This might not be the best community for this, but I don’t know what job I want after high school. I’m afraid of pursuing a job that I’ll end up hating. How do I figure out what job I want when I grow up?
This might not be the best community for this, but I don’t know what job I want after high school. I’m afraid of pursuing a job that I’ll end up hating. How do I figure out what job I want when I grow up?
Nah, it’s much better that way. I go to my job to get money, not to find purpose in life. My boss and employer does not get to dictate my fulfillment.
My job is my job, I use money from my job to go do stuff that has actual meaning to me.
You do you, but it would drain me too much to work a job just for the money if it doesn’t fulfill me in some way directly. I’d compare it to working a shit job your whole life with the goal to finally retire and enjoy life.
Only then, you’re too tired or have health problems, so you can’t enjoy life after all.
Are you working 80+ hours a week or something? If you have zero free time outside of work, I guess there’s no room in your life to find any kind of meaning or purpose outside your job. Then you’re left trying to find meaning in a shit job.

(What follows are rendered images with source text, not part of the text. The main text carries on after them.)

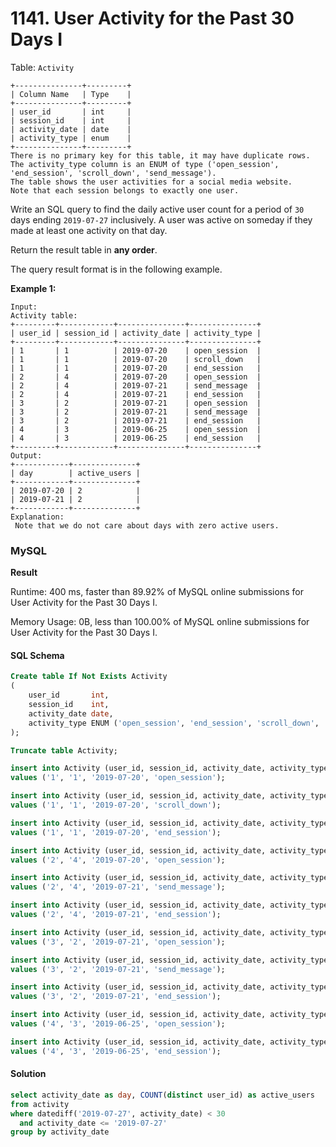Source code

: # 1141. User Activity for the Past 30 Days I

Table: `Activity`

```
+---------------+---------+
| Column Name   | Type    |
+---------------+---------+
| user_id       | int     |
| session_id    | int     |
| activity_date | date    |
| activity_type | enum    |
+---------------+---------+
There is no primary key for this table, it may have duplicate rows.
The activity_type column is an ENUM of type ('open_session', 'end_session', 'scroll_down', 'send_message').
The table shows the user activities for a social media website. 
Note that each session belongs to exactly one user.
```

Write an SQL query to find the daily active user count for a period of `30` days ending `2019-07-27` inclusively. A user was active on someday if they made at least one activity on that day.

Return the result table in **any order**.

The query result format is in the following example.

**Example 1:**

```
Input: 
Activity table:
+---------+------------+---------------+---------------+
| user_id | session_id | activity_date | activity_type |
+---------+------------+---------------+---------------+
| 1       | 1          | 2019-07-20    | open_session  |
| 1       | 1          | 2019-07-20    | scroll_down   |
| 1       | 1          | 2019-07-20    | end_session   |
| 2       | 4          | 2019-07-20    | open_session  |
| 2       | 4          | 2019-07-21    | send_message  |
| 2       | 4          | 2019-07-21    | end_session   |
| 3       | 2          | 2019-07-21    | open_session  |
| 3       | 2          | 2019-07-21    | send_message  |
| 3       | 2          | 2019-07-21    | end_session   |
| 4       | 3          | 2019-06-25    | open_session  |
| 4       | 3          | 2019-06-25    | end_session   |
+---------+------------+---------------+---------------+
Output:
+------------+--------------+ 
| day        | active_users |
+------------+--------------+ 
| 2019-07-20 | 2            |
| 2019-07-21 | 2            |
+------------+--------------+ 
Explanation:
 Note that we do not care about days with zero active users.
```

### MySQL <a href="#javascript" id="javascript"></a>

**Result**

Runtime: 400 ms, faster than 89.92% of MySQL online submissions for User Activity for the Past 30 Days I.

Memory Usage: 0B, less than 100.00% of MySQL online submissions for User Activity for the Past 30 Days I.

#### SQL Schema

```sql
Create table If Not Exists Activity
(
    user_id       int,
    session_id    int,
    activity_date date,
    activity_type ENUM ('open_session', 'end_session', 'scroll_down', 'send_message')
);

Truncate table Activity;

insert into Activity (user_id, session_id, activity_date, activity_type)
values ('1', '1', '2019-07-20', 'open_session');

insert into Activity (user_id, session_id, activity_date, activity_type)
values ('1', '1', '2019-07-20', 'scroll_down');

insert into Activity (user_id, session_id, activity_date, activity_type)
values ('1', '1', '2019-07-20', 'end_session');

insert into Activity (user_id, session_id, activity_date, activity_type)
values ('2', '4', '2019-07-20', 'open_session');

insert into Activity (user_id, session_id, activity_date, activity_type)
values ('2', '4', '2019-07-21', 'send_message');

insert into Activity (user_id, session_id, activity_date, activity_type)
values ('2', '4', '2019-07-21', 'end_session');

insert into Activity (user_id, session_id, activity_date, activity_type)
values ('3', '2', '2019-07-21', 'open_session');

insert into Activity (user_id, session_id, activity_date, activity_type)
values ('3', '2', '2019-07-21', 'send_message');

insert into Activity (user_id, session_id, activity_date, activity_type)
values ('3', '2', '2019-07-21', 'end_session');

insert into Activity (user_id, session_id, activity_date, activity_type)
values ('4', '3', '2019-06-25', 'open_session');

insert into Activity (user_id, session_id, activity_date, activity_type)
values ('4', '3', '2019-06-25', 'end_session');
```

#### Solution <a href="#javascript" id="javascript"></a>

```sql
select activity_date as day, COUNT(distinct user_id) as active_users
from activity
where datediff('2019-07-27', activity_date) < 30
  and activity_date <= '2019-07-27'
group by activity_date
```
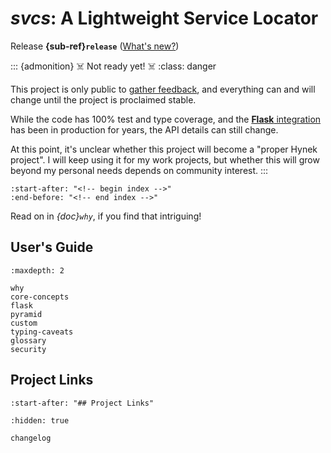 # *svcs*: A Lightweight Service Locator

Release **{sub-ref}`release`**  ([What's new?](changelog))

::: {admonition} ☠️ Not ready yet! ☠️
:class: danger

This project is only public to [gather feedback](https://github.com/hynek/svcs/discussions), and everything can and will change until the project is proclaimed stable.

While the code has 100% test and type coverage, and the [**Flask** integration](flask) has been in production for years, the API details can still change.

At this point, it's unclear whether this project will become a "proper Hynek project".
I will keep using it for my work projects, but whether this will grow beyond my personal needs depends on community interest.
:::

```{include} ../README.md
:start-after: "<!-- begin index -->"
:end-before: "<!-- end index -->"
```

Read on in *{doc}`why`*, if you find that intriguing!


## User's Guide

```{toctree}
:maxdepth: 2

why
core-concepts
flask
pyramid
custom
typing-caveats
glossary
security
```


## Project Links

```{include} ../README.md
:start-after: "## Project Links"
```


```{toctree}
:hidden: true

changelog
```
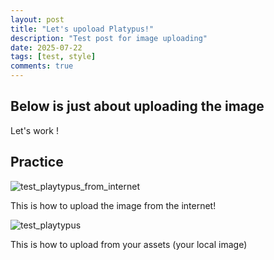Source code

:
 ```yaml
---
layout: post
title: "Let's upoload Platypus!"
description: "Test post for image uploading"
date: 2025-07-22
tags: [test, style]
comments: true
---
```


Below is just about uploading the image
---
Let's work !


## Practice

![test_playtypus_from_internet](https://pbs.twimg.com/media/CLz-y-cUcAAJ2Iz.jpg)



This is how to upload the image from the internet!

![test_playtypus](https://Platypus232-perry.github.io/paper-jekyll-theme/assets/images/platypus.jpg)

This is how to upload from your assets (your local image)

Trying to find a job that is “meaningful” that also pays the bills are few and far between. Most meaningful things in life don’t pay well or at all, or have very few job openings, or are extremely unstable (self employment or startups). Otherwise you’re left with your life “purpose” in a corporation, which only means “make more money”, which is pretty shallow at best.
Work-life balance is important, and I think keeping work and life separate is a huge part of that. Forcibly mixing the two only causes more stress, either from one adding to the other, or from severely limiting your job prospects overall. Making your job = life severely limits both.
Please don’t take the following the wrong way as it’s not meant to be judgmental.
The fact that you can’t even imagine being employed somewhere AND having a fulfilling job at the same time shows quite some narrow-mindedness IMO. Maybe it’s from bad experience or some kind of ideological antiwork standpoint, I don’t know. But those jobs definitely exist, and it’s never as black and white.
Every job has its downsides, but I would argue there’s always potential to find something better than what any person currently has going for themselves.
Even with only 40 hours a week, a bit-fulfilling job would drain me too much, but I may be rather sensitive in that regard. As a result, I changed my career a few times, and for the first time in my life I feel like I’ve arrived in a place I can imagine doing for the rest of my life, while it also pays the bills.
It’s not that I can’t imagine it. It’s just that it’s so rare and difficult to find a job that also perfectly aligns with personal fulfillment that I consider it terrible advice.
Like, there’s a reason there is a “starving artist” stereotype. The chances of “making it big” as an artist are pretty slim, and if I told an artistic kid to simply follow their passion and it’ll work out, I’d be lying. I know some professional artists actually, and they said 80% of the job is basically marketing themselves and negotiating contracts, not making art… so even if they end up (technically) doing what they love, the job might not be what they expect.
You can consider yourself lucky that you managed to find something that works, but I would never advise someone to severely limit themselves at the starting line or to set unrealistic expectations.